As its name suggests, the 4TU consortium is working towards more diverse and inclusive embodied AI, meaning any systems that display intelligent behavior, including our smart appliances, robots and home systems such as Alexa.
diversity and ai
DEI4EmbodiedAI, funded by 4TU (the federation of the four Dutch universities of technology), is a research collective of academics from the University of Twente, the Delft University of Technology, the Technical University of Eindhoven and Leiden University.
It is led by Cristina Zaga, professor at Human-Centred Design Group (Design and Production Management department) and a researcher at the The DesignLab at the University of Twente.
The project aims to critique the existing problematic norms and provide tangible resources for practicing diversity, equity and inclusion (DEI) in developing embodied AI. It will involve a series of workshops, each focused on a different aspect of DEI, such as gender, race and ableism. The first findings and practical guidelines should be presented by the end of 2021, after which the scientists hope to continue the research within a bigger project.
Power of design
‘All scientists and designers bring their own perspectives, values and biases into their work,’ says Zaga. ‘Yet, the technology we use is based on its designers. When you interact with your home system, for example, the interaction is almost humanlike. It makes you think there is some reciprocity of intelligence. And so if the system misgenders you or mislabels you, it can make you feel excluded or even stigmatized. The choices of data we use and the behaviours we train these machines to exhibit, therefore have a big power. Designers essentially have the power to decide what is the norm and who can flourish as a human being.’
There are many examples of technology failing to represent the general population, explains Gijs Huisman, UT alumnus and an involved researcher from the Delft University of Technology. ‘Embodied AI is based on models fed by specific data – chosen by the designers. These models are based on the lived experience of the researchers, but not necessarily the users. There are well-known examples like robots modelled based on a submissive woman, which perpetuates biases towards women, or the facial recognition that doesn’t recognize dark skin as well as lighter skin.’ The examples don’t end here, though.

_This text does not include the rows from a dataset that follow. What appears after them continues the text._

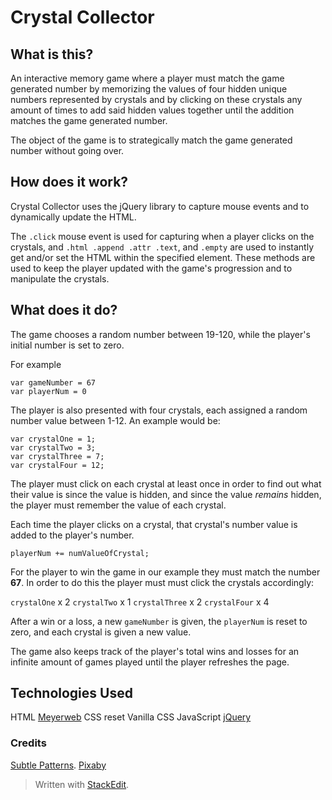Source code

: # Crystal Collector

## What is this?

 An interactive memory game where a player must match the game generated number by memorizing the values of four hidden unique numbers represented by crystals and by clicking on these crystals any amount of times to add said hidden values together until the addition matches the game generated number.

 The object of the game is to strategically match the game generated number  without going over.
 
## How does it work?

Crystal Collector uses the jQuery library to capture mouse events and to dynamically update the HTML. 

The `.click` mouse event is used for capturing when a player clicks on the crystals, and `.html .append .attr .text`, and `.empty` are used to instantly get and/or set the HTML within the specified element. These methods are used to keep the player updated with the game's progression and to manipulate the crystals.


## What does it do?

The game chooses a random number between 19-120, while the player's initial number is set to zero.

For example

 ```
 var gameNumber = 67
 var playerNum = 0
 ```

The player is also presented with four crystals, each assigned a random number value between 1-12. An example would be:
```
var crystalOne = 1;
var crystalTwo = 3;
var crystalThree = 7;
var crystalFour = 12;
```

The player must click on each crystal at least once in order to find out what their value is since the value is hidden, and since the value *remains* hidden, the player must remember the value of each crystal. 

Each time the player clicks on a crystal, that crystal's number value is added to the player's number.

`playerNum += numValueOfCrystal;` 

For the player to win the game in our example they must match the number **67**. In order to do this the player must must click the crystals accordingly:

`crystalOne` x 2
`crystalTwo` x 1
`crystalThree`  x 2
`crystalFour` x 4

 
After a win or a loss,  a  new `gameNumber` is given, the `playerNum` is reset to zero, and each crystal is given a new value. 

The game also keeps track of the player's total wins and losses for an infinite amount of games played until the player refreshes the page.


## Technologies Used
HTML
[Meyerweb](http://meyerweb.com/eric/tools/css/reset/) CSS reset 
Vanilla CSS
JavaScript
[jQuery](https://jquery.com/)

  ### Credits

[Subtle Patterns](https://www.subtlepatterns.com).
[Pixaby](http://www.pixabay.com)




> Written with [StackEdit](https://stackedit.io/).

‘Technology is usually designed for full-abled bodies,’ continues Huisman. ‘It assumes we can all hear, see, move the same; but that is of course not the reality. Devices are also often designed for a specific group, but not with them. For instance, there is a glove that can translate sign language into spoken word. This piece of technology has not been embraced by the deaf community. They already have a language that they can use very well. Who is to say that we – the ones who can hear – shouldn’t learn sign language instead?’
The 4TU project was set up to reflect on these design practises and improve them. ‘We have two goals,’ says Zaga. ‘Firstly, we want to understand what the current situation is. We will work with all relevant stakeholders, practitioners and designers, as well as marginalized groups, and document all the perspectives we find. Secondly, we want to design hands-on tools that can help researchers to create more diverse and inclusive AI.’
‘For us, the project is not only about social justice,’ stresses the UT researcher. ‘It is about providing science that represents the lived experience of the general population – for society, with society. We need to bring knowledge that reflects a diversity of races, gender identities, bodies, ages, cultural practices and so on. The focus on diversity, equity and inclusion is actually also a good scientific practice.’